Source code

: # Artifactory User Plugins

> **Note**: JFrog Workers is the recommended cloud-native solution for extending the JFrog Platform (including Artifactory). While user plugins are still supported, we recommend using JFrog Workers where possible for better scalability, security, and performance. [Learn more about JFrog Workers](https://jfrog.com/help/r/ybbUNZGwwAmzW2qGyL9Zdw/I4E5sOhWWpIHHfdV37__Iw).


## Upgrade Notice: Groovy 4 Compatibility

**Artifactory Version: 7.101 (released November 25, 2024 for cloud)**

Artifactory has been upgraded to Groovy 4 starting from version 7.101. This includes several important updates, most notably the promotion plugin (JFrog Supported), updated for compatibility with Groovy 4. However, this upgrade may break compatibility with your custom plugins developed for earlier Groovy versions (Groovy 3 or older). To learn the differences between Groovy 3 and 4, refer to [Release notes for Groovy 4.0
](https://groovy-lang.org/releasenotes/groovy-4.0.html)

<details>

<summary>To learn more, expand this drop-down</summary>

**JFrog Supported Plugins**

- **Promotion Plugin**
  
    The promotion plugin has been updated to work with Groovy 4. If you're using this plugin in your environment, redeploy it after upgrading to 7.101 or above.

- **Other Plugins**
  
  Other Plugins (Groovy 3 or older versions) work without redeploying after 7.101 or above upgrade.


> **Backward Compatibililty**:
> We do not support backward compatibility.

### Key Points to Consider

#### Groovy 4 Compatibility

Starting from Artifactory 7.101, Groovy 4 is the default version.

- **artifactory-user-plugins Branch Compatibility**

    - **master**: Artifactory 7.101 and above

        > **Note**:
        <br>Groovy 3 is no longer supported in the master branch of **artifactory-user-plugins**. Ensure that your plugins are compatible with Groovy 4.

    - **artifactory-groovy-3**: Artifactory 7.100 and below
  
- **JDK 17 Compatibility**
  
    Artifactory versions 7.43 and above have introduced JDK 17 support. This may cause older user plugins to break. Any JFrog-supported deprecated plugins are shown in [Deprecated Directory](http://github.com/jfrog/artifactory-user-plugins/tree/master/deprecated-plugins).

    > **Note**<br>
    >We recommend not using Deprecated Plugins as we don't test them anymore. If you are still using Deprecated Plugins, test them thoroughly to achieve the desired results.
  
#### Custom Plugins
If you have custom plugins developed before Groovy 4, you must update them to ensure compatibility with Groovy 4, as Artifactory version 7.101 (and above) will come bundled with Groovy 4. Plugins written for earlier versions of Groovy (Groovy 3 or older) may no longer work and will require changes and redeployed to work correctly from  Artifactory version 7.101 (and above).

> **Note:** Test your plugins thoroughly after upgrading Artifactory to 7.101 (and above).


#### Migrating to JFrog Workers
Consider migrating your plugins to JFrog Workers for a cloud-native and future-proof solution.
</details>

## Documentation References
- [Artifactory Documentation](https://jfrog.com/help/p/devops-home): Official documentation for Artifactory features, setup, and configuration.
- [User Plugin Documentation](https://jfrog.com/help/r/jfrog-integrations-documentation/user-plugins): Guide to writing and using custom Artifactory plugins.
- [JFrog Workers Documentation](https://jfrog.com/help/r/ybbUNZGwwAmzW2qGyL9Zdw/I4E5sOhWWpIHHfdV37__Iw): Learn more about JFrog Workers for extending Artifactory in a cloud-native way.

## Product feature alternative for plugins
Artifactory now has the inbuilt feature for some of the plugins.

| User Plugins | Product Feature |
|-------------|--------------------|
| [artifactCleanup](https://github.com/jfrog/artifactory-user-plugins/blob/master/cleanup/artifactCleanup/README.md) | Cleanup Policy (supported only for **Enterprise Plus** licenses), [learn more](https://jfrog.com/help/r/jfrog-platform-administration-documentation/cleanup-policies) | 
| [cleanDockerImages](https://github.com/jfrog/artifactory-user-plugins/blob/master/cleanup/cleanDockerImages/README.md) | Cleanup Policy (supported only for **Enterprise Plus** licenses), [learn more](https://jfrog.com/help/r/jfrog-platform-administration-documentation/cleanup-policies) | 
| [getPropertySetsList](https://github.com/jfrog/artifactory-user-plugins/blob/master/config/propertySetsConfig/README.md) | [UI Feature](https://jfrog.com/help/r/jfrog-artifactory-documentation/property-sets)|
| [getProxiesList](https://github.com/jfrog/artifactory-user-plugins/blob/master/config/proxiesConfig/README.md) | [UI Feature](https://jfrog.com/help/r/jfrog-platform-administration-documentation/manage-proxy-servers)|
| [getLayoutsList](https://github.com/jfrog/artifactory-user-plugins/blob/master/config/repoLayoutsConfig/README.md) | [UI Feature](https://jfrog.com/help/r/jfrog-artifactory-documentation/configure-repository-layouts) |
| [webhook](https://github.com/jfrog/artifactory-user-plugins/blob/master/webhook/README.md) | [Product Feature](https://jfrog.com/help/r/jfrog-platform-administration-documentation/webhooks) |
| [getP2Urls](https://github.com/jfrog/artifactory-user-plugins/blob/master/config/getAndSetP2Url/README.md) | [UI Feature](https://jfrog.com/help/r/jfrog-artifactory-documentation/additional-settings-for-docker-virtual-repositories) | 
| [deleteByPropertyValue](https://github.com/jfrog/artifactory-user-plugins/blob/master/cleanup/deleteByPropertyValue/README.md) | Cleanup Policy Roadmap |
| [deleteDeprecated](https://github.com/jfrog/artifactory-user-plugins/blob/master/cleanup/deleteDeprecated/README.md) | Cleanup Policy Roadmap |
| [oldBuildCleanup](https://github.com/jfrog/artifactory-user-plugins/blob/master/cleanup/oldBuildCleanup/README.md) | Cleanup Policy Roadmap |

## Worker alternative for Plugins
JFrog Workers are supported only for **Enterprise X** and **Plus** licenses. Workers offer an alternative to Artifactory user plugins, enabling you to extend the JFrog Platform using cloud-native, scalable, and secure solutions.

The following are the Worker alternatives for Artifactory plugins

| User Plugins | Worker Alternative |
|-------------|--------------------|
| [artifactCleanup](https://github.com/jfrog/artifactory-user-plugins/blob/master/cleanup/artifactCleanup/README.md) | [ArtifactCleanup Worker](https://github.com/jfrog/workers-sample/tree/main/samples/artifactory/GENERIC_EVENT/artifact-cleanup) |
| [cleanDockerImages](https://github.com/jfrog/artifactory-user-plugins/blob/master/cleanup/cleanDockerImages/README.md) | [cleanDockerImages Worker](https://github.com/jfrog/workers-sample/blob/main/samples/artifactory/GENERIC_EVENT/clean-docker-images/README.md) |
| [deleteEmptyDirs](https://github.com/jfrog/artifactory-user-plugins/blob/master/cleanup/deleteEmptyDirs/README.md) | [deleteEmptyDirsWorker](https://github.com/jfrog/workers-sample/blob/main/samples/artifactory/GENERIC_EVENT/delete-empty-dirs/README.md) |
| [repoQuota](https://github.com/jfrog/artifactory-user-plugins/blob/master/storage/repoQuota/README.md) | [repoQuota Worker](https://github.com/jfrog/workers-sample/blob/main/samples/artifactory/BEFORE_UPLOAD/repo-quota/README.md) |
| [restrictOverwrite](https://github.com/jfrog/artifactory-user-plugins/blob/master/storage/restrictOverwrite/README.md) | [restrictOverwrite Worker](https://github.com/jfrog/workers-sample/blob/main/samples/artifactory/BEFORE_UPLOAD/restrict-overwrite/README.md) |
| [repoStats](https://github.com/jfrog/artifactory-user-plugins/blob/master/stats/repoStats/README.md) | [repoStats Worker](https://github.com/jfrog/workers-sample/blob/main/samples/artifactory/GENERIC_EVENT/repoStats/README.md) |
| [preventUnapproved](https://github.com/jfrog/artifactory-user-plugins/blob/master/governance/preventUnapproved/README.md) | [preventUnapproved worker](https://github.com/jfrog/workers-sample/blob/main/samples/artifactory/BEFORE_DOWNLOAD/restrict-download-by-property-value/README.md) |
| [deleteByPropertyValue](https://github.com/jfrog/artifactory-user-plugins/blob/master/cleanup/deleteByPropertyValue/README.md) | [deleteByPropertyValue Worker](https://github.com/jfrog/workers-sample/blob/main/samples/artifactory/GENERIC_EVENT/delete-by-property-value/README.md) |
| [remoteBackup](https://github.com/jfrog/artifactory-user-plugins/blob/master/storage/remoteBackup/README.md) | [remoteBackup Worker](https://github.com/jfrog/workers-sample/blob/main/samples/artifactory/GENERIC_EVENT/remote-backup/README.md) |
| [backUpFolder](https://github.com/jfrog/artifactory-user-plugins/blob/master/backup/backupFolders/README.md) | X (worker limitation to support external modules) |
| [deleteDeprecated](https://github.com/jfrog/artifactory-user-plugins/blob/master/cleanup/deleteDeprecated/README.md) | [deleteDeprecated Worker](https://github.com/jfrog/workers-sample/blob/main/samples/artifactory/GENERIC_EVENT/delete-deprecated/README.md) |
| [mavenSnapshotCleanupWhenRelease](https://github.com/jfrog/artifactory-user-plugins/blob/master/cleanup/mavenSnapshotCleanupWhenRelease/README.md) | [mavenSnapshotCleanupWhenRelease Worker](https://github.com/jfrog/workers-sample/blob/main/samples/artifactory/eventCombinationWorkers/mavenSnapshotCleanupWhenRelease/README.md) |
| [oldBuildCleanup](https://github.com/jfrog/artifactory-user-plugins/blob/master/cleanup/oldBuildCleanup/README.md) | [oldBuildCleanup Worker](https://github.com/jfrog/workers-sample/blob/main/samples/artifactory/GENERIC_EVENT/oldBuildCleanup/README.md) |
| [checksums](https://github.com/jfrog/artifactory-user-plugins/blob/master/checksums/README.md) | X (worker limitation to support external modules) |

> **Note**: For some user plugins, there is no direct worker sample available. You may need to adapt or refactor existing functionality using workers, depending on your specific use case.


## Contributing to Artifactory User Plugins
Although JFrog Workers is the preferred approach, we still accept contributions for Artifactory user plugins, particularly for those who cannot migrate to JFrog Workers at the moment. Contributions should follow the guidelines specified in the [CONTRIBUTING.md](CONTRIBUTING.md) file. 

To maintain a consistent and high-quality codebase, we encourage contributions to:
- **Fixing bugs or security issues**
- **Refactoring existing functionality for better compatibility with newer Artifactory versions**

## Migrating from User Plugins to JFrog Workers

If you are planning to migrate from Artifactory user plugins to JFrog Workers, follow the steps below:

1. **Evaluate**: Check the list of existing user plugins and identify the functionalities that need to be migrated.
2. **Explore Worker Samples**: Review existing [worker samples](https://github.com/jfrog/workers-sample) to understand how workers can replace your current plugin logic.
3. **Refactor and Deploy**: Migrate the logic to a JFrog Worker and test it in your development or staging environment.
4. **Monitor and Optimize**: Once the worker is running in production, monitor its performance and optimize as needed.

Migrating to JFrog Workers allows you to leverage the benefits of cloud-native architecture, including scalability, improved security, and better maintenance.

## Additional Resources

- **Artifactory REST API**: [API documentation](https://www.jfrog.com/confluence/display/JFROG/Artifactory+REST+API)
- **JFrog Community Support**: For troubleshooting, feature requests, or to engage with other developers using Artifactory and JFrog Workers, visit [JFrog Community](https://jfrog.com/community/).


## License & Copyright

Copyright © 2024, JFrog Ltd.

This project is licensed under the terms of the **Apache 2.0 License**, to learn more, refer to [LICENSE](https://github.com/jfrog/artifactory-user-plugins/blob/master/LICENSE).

----------

▶ _How to complete this task_
Write the opening line of the data above and every line after it, exactly, stopping once you have written the line with "2024 for cloud)**".

▶ _Task output_
Source code

: # Artifactory User Plugins

> **Note**: JFrog Workers is the recommended cloud-native solution for extending the JFrog Platform (including Artifactory). While user plugins are still supported, we recommend using JFrog Workers where possible for better scalability, security, and performance. [Learn more about JFrog Workers](https://jfrog.com/help/r/ybbUNZGwwAmzW2qGyL9Zdw/I4E5sOhWWpIHHfdV37__Iw).


## Upgrade Notice: Groovy 4 Compatibility

**Artifactory Version: 7.101 (released November 25, 2024 for cloud)**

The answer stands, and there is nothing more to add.